WHAT THE TASK ASKS:
Begin at the line below that holds "id: 706b5a08-f5a6-4aa0-ab8e-ae0c84d5a29f" and end at the line that holds "### Miscellaneous Chores", transcribing each line exactly and skipping any picture.

RECORDS SHOWN:
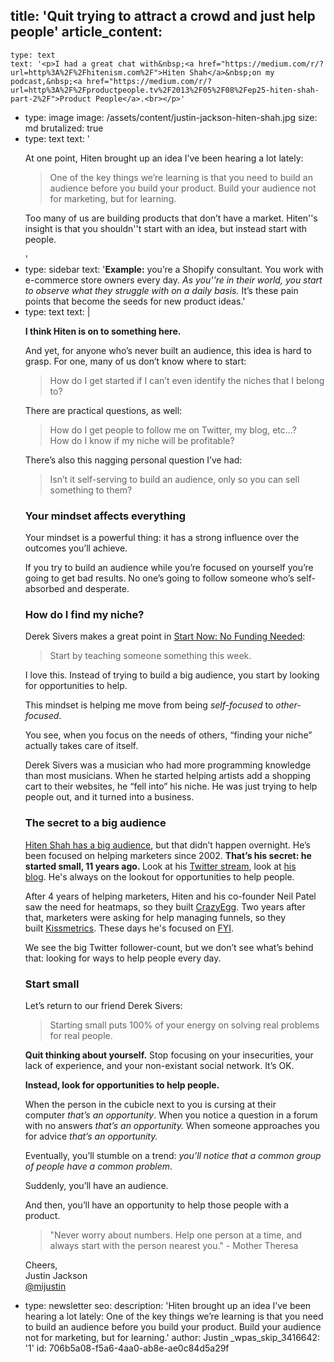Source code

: title: 'Quit trying to attract a crowd and just help people'
article_content:
  -
    type: text
    text: '<p>I had a great chat with&nbsp;<a href="https://medium.com/r/?url=http%3A%2F%2Fhitenism.com%2F">Hiten Shah</a>&nbsp;on my podcast,&nbsp;<a href="https://medium.com/r/?url=http%3A%2F%2Fproductpeople.tv%2F2013%2F05%2F08%2Fep25-hiten-shah-part-2%2F">Product People</a>.<br></p>'
  -
    type: image
    image: /assets/content/justin-jackson-hiten-shah.jpg
    size: md
    brutalized: true
  -
    type: text
    text: '<p>At one point, Hiten brought up an idea I’ve been hearing a lot lately:</p><blockquote><p>One of the key things we’re learning is that you need to build an audience before you build your product. Build your audience not for marketing, but for learning.</p></blockquote><p>Too many of us are building products that don’t have a market. Hiten''s insight is that you shouldn''t start with an idea, but instead start with people.</p>'
  -
    type: sidebar
    text: '**Example:** you’re a Shopify consultant. You work with e-commerce store owners every day. <em>As you''re in their world, you start to observe what they struggle with on a daily basis.</em> It’s these pain points that become the seeds for new product ideas.'
  -
    type: text
    text: |
      <p><strong>I think Hiten is on to something here.</strong></p><p>And yet, for anyone who’s never built an audience, this idea is hard to grasp. For one, many of us don’t know where to start:</p><blockquote><p>How do I get started if I can’t even identify the niches that I belong to?</p></blockquote><p>There are practical questions, as well:</p><blockquote><p>How do I get people to follow me on Twitter, my blog, etc…?<br>
      How do I know if my niche will be profitable?</p></blockquote><p>There’s also this nagging personal question I’ve had:</p><blockquote><p>Isn’t it self-serving to build an audience, only so you can sell something to them?</p></blockquote><h3>Your mindset affects everything</h3><p>Your mindset is a powerful thing: it has a strong influence over the outcomes you’ll achieve.</p><p>If you try to build an audience while you’re focused on yourself you’re going to get bad results. No one’s going to follow someone who’s self-absorbed and desperate.</p><h3>How do I find my niche?</h3><p>Derek Sivers makes a great point in&nbsp;<a href="https://medium.com/r/?url=http%3A%2F%2Fwww.youtube.com%2Fwatch%3Fv%3D1h6RsLxro9s">Start Now: No Funding Needed</a>:</p><blockquote><p>Start by teaching someone something this week.</p></blockquote><p>I love this. Instead of trying to build a big audience, you&nbsp;start by looking for opportunities to help.</p><p>This mindset is helping me move from being&nbsp;<em>self-focused</em>&nbsp;to&nbsp;<em>other-focused</em>.</p><p>You see, when you focus on the needs of others, “finding your niche” actually takes care of itself.</p><p>Derek Sivers was a musician who had more programming knowledge than most musicians. When he started helping artists add a shopping cart to their websites, he “fell into” his niche. He was just trying to help people out, and it turned into a business.</p><h3>The secret to a big audience</h3><p><a href="https://twitter.com/hnshah">Hiten Shah has a big audience</a>, but that didn’t happen overnight. He’s been focused on helping marketers since 2002.&nbsp;<strong>That’s his secret: he started small, 11 years ago.&nbsp;</strong>Look at his&nbsp;<a href="https://medium.com/r/?url=https%3A%2F%2Ftwitter.com%2Fhnshah">Twitter stream</a>, look at&nbsp;<a href="https://hitenism.com/">his blog</a>.&nbsp;He's always on the lookout for opportunities to help people.</p><p>After 4 years of helping marketers, Hiten and his co-founder Neil Patel saw the need for heatmaps, so they built&nbsp;<a href="https://medium.com/r/?url=http%3A%2F%2Fwww.crazyegg.com%2F">CrazyEgg</a>. Two years after that, marketers were asking for help managing funnels, so they built&nbsp;<a href="https://medium.com/r/?url=http%3A%2F%2Fkissmetrics.com%2F">Kissmetrics</a>. These days he's focused on <a href="https://usefyi.com/?ref=justinjackson">FYI</a>.</p><p>We see the big Twitter follower-count, but we don’t see what’s behind that: looking for ways to help people every day.</p><h3>Start small</h3><p>Let’s return to our friend Derek Sivers:</p><blockquote><p>Starting small puts 100% of your energy on solving real problems for real people.</p></blockquote><p><strong>Quit thinking about yourself.</strong>&nbsp;Stop focusing on your insecurities, your lack of experience, and your non-existant social network. It’s OK.</p><p><strong>Instead, look for opportunities to help people.</strong>&nbsp;</p><p>When the person in the cubicle next to you is cursing at their computer&nbsp;<em>that’s an opportunity</em>. When you notice a question in a forum with no answers&nbsp;<em>that’s an opportunity.&nbsp;</em>When someone approaches you for advice<em>&nbsp;that’s an opportunity.</em></p><p>Eventually, you’ll stumble on a trend:&nbsp;<em>you’ll notice that a common group of people have a common problem</em>.</p><p>Suddenly, you’ll have an audience.</p><p>And then, you’ll have an opportunity to help those people with a product.</p><blockquote><p>"Never worry about numbers. Help one person at a time, and always start with the person nearest you." - Mother Theresa</p></blockquote><p>Cheers,<br>
      Justin Jackson<br>
      <a href="http://twitter.com/mijustin">@mijustin</a></p>
  -
    type: newsletter
seo:
  description: 'Hiten brought up an idea I’ve been hearing a lot lately:  One of the key things we’re learning is that you need to build an audience before you build your product. Build your audience not for marketing, but for learning.'
author: Justin
_wpas_skip_3416642: '1'
id: 706b5a08-f5a6-4aa0-ab8e-ae0c84d5a29f

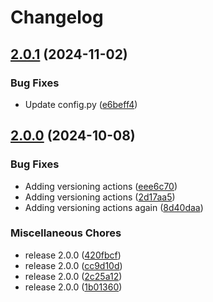 # Changelog

## [2.0.1](https://github.com/ttarhan/pixel-audio-visualizer/compare/v2.0.0...v2.0.1) (2024-11-02)


### Bug Fixes

* Update config.py ([e6beff4](https://github.com/ttarhan/pixel-audio-visualizer/commit/e6beff4cd8fc0c1befa9ab19dda44224b818b419))

## [2.0.0](https://github.com/ttarhan/pixel-audio-visualizer/compare/v1.0.12...v2.0.0) (2024-10-08)


### Bug Fixes

* Adding versioning actions ([eee6c70](https://github.com/ttarhan/pixel-audio-visualizer/commit/eee6c70c8c2a7131aeb21fdf8a294f08cad3dba1))
* Adding versioning actions ([2d17aa5](https://github.com/ttarhan/pixel-audio-visualizer/commit/2d17aa5ebe0fa14adf93ea202f5e14b07d679ab6))
* Adding versioning actions again ([8d40daa](https://github.com/ttarhan/pixel-audio-visualizer/commit/8d40daa16c09405aa00fd0c045432f14a30b62b6))


### Miscellaneous Chores

* release 2.0.0 ([420fbcf](https://github.com/ttarhan/pixel-audio-visualizer/commit/420fbcfd140ee72ae948dfd30d18a2e5990e2bd5))
* release 2.0.0 ([cc9d10d](https://github.com/ttarhan/pixel-audio-visualizer/commit/cc9d10d6a84d0876348fdc1fa2a7c3a1c6545e06))
* release 2.0.0 ([2c25a12](https://github.com/ttarhan/pixel-audio-visualizer/commit/2c25a1203ce62b2fdd47472662e12441e361112a))
* release 2.0.0 ([1b01360](https://github.com/ttarhan/pixel-audio-visualizer/commit/1b013606afb67afc5d50df699499f6d7ca5d5edb))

SOLUTION TO THE PROBLEM:
id: 706b5a08-f5a6-4aa0-ab8e-ae0c84d5a29f

 # Changelog

## [2.0.1](https://github.com/ttarhan/pixel-audio-visualizer/compare/v2.0.0...v2.0.1) (2024-11-02)


### Bug Fixes

* Update config.py ([e6beff4](https://github.com/ttarhan/pixel-audio-visualizer/commit/e6beff4cd8fc0c1befa9ab19dda44224b818b419))

## [2.0.0](https://github.com/ttarhan/pixel-audio-visualizer/compare/v1.0.12...v2.0.0) (2024-10-08)


### Bug Fixes

* Adding versioning actions ([eee6c70](https://github.com/ttarhan/pixel-audio-visualizer/commit/eee6c70c8c2a7131aeb21fdf8a294f08cad3dba1))
* Adding versioning actions ([2d17aa5](https://github.com/ttarhan/pixel-audio-visualizer/commit/2d17aa5ebe0fa14adf93ea202f5e14b07d679ab6))
* Adding versioning actions again ([8d40daa](https://github.com/ttarhan/pixel-audio-visualizer/commit/8d40daa16c09405aa00fd0c045432f14a30b62b6))


### Miscellaneous Chores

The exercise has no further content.